Demerit points, or merit points?
I often get the chance to speak with many drivers across Ontario, and Canada, to discuss their favourite topic and mine; driving. Of the more than 23 million drivers in Canada; of which over 9 million drivers are in Ontario, most people say they are good drivers. I ask them why they believe they are good drivers and they say they’ve only had a couple of tickets and no crashes. Does having only a few tickets make you a good driver? Is it normal to receive a few tickets in the history of your driving, or should you be ticket free to call yourself a good driver?
We have to remember that driving is a privilege and that this privilege can be taken from you at any time. If you abuse it, it’s gone. Our roads are regularly monitored by the police and if you’re caught doing something wrong, you’ll be punished. If you’re lucky, it’ll only be a warning or perhaps just a minor fine. If you’re not so lucky, you’ll receive demerit points. In Ontario you begin your driving career with zero demerit points and as you break the rules, you’ll receive points on your license. Think of it as a penalty in hockey. You begin the game with zero penalty minutes and when you make mistakes up, you gain penalty minutes.
When I speak with drivers about their demerit points they often shrug it off and say the police officer wouldn’t reduce the infraction for them so they wouldn’t receive points. They say this as if they are disappointed with the officer who pulled them over. Why would the police need to reduce the penalty for them? If you were the person making the mistake, you deserve the penalty don’t you? You need to face the fact that you made a mistake and got caught. It’s often a conscience act you did by speeding, rolling through a stop, etc. If you try to get away with something, you’ll eventually get caught. Hopefully it will happen soon enough before someone gets hurt.

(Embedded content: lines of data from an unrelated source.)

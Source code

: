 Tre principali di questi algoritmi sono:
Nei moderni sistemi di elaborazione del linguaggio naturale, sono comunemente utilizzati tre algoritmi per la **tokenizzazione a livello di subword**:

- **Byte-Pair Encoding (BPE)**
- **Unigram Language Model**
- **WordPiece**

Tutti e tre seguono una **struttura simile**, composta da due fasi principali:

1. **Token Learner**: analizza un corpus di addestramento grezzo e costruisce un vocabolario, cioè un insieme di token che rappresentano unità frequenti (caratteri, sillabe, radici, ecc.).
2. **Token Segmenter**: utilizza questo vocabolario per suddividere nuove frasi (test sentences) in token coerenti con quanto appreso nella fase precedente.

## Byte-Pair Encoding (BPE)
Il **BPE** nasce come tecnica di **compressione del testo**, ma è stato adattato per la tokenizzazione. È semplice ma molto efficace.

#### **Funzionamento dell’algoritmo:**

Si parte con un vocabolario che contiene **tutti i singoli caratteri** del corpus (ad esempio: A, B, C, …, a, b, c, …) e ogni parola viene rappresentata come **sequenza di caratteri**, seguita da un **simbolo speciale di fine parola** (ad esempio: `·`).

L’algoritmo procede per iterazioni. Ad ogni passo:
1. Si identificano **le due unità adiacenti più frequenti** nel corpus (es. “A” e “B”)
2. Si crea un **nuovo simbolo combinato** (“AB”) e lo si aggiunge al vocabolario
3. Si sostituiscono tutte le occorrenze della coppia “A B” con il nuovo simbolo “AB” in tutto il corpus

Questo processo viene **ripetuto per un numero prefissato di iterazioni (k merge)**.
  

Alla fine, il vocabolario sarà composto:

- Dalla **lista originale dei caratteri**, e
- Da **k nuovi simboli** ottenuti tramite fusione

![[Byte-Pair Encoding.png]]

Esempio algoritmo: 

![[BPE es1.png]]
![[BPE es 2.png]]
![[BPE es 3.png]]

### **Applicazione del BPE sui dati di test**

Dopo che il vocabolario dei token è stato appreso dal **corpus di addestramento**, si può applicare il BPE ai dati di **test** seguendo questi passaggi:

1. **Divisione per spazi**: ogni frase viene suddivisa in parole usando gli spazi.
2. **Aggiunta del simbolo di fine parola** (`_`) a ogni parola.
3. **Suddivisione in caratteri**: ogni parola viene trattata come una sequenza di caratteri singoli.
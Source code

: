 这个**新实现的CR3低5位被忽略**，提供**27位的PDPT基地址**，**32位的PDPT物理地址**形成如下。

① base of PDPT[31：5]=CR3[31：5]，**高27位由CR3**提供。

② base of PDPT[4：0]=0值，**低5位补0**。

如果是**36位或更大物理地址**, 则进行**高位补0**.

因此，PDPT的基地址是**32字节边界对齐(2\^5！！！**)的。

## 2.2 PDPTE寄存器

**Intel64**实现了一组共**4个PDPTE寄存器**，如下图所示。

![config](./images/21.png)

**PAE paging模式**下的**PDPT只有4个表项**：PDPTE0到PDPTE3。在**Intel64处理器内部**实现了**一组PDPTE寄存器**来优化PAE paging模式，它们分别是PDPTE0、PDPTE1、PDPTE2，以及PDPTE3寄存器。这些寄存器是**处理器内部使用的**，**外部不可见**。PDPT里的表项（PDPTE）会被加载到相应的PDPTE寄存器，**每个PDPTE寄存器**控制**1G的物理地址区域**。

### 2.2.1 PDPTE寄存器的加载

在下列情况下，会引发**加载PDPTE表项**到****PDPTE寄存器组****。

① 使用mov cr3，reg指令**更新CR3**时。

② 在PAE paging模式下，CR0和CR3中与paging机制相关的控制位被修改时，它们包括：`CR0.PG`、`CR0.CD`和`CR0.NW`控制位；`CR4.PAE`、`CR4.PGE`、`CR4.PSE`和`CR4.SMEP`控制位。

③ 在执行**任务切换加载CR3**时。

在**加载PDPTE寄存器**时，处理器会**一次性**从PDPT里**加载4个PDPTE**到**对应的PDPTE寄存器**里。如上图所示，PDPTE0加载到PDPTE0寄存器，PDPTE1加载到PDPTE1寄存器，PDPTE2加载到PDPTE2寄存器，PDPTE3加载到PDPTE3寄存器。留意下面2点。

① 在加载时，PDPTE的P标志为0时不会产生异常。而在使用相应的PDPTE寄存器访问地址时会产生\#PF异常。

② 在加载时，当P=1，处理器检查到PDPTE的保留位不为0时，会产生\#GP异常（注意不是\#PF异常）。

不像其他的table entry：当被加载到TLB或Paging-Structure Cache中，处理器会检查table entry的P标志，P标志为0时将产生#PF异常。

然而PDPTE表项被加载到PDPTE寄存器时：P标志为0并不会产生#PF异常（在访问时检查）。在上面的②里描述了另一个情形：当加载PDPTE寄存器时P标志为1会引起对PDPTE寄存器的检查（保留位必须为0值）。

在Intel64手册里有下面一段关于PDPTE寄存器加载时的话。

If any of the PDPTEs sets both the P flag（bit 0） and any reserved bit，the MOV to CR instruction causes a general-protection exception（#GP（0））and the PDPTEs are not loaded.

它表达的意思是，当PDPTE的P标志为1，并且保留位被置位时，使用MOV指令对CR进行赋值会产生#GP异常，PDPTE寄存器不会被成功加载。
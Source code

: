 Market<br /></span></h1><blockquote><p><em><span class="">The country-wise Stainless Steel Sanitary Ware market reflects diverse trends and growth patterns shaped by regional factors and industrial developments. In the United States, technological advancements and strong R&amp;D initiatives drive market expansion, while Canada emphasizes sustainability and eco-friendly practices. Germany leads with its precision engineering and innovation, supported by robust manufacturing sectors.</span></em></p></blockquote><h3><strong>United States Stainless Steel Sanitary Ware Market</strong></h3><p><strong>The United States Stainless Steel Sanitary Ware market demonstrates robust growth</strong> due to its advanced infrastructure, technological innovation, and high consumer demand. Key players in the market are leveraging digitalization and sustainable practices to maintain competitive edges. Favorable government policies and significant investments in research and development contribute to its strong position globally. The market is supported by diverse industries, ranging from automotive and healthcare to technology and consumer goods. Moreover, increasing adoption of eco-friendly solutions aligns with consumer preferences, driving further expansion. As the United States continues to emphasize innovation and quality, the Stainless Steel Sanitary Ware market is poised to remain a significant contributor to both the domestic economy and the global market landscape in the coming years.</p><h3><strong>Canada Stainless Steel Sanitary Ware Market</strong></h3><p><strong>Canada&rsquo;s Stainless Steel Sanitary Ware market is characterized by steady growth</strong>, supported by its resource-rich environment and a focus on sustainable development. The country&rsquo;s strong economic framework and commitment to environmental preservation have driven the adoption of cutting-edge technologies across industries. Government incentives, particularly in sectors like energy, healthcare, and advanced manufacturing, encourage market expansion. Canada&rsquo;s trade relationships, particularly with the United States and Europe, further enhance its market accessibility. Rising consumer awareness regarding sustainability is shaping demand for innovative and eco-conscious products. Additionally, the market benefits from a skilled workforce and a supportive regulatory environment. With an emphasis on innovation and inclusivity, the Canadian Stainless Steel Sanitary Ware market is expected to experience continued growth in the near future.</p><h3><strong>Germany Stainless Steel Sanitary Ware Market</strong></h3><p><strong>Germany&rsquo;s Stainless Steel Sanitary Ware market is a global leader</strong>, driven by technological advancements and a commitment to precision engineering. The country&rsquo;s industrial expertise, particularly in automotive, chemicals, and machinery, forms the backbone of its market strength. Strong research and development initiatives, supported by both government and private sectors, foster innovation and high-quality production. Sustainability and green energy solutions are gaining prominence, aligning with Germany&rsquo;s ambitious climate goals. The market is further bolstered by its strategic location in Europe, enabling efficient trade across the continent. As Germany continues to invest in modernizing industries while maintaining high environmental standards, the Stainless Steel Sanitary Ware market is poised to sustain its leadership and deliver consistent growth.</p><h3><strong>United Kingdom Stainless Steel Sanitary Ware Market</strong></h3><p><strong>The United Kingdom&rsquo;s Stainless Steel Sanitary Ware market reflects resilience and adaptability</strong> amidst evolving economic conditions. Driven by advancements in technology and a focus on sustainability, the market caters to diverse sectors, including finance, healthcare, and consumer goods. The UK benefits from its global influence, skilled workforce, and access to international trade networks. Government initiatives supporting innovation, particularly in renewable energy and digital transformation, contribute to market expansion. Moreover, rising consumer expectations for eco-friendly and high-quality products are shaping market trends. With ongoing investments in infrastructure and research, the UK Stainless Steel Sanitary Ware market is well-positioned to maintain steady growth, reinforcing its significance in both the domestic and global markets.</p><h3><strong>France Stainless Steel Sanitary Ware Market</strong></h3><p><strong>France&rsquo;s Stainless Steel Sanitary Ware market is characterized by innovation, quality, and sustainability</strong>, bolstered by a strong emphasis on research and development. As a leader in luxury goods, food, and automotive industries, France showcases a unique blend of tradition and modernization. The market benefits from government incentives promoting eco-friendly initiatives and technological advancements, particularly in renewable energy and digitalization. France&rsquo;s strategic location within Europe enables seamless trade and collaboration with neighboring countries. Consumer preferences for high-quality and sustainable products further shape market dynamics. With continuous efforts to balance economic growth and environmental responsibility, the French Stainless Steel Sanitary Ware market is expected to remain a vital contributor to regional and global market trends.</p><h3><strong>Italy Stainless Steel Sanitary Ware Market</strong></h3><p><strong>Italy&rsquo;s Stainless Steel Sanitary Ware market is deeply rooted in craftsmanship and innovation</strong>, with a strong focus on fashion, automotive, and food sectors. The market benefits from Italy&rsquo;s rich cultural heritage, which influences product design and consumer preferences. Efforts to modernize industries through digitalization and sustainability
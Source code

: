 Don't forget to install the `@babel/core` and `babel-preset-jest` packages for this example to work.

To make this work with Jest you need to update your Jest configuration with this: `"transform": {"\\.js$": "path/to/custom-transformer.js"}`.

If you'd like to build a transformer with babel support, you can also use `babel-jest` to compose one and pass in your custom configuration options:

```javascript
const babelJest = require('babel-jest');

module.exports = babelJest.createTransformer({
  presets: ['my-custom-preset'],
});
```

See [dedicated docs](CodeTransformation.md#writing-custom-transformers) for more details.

And remember, ignorance of the law is no excuse for making these mistakes.
What do you think the consequences would be if you received demerit points? The first form of punishment is the fine and the accumulation of points. Some tickets only have fines and no demerit points, such as speeding up to 15 km/h over the speed limit. Once you receive demerit points, they stay on your license for two years from the date the infraction occurred. Once you receive a total of 6 demerit points on your license, you’ll receive a letter warning you that your driving privilege is in jeopardy. If you can’t change your poor driving habits, or don’t want to change them, then you may receive more points with another infraction. Once you receive a total of 9 demerit points, you’ll have to go into the MTO for an interview to explain why your license should not be suspended. It’s time to swallow your pride here. You may be asked to do a road test or see me as you take a Driver Improvement Course or a Defensive Driving Course at Young Drivers of Canada. Oh, this is at your cost as well. So now you’ve got an added cost from the fine of the demerit points to paying for this course.
If you get away from the interview Scott free (no pun intended), you’re still under the gun to drive safely. Once you receive a total of 15 demerit points, you’ll automatically receive a 60 day suspension. Wow; 2 months without driving! And if you think that you can still drive while under suspension, think again. If you get caught, it comes with a criminal offense, a fine and higher insurance rates. If you’re involved in a collision while under suspension, your insurance company will not honour the claim since you weren’t covered while under suspension. This means that you’ll have to pay for the damages out of your own pocket. If you’re sued, you could be financially ruined.
How would losing your driver’s license affect your life? How would you get to work? How would you shop for groceries? How would you take your kids to their activities? Would losing your license affect your job? Think about these questions the next time you think about rolling through the stop sign or red light. Think about these questions when you’re in a hurry because you slept in and decided to speed, usually toward a red light.
The bottom line is this; treat your license as a privilege and not a right. The only right you have is the right to attempt to get and keep the license. The Ontario government also has the right to take it away from you if you break the rules too many times. If you’re going to play the game of driving, you need to play by the rules.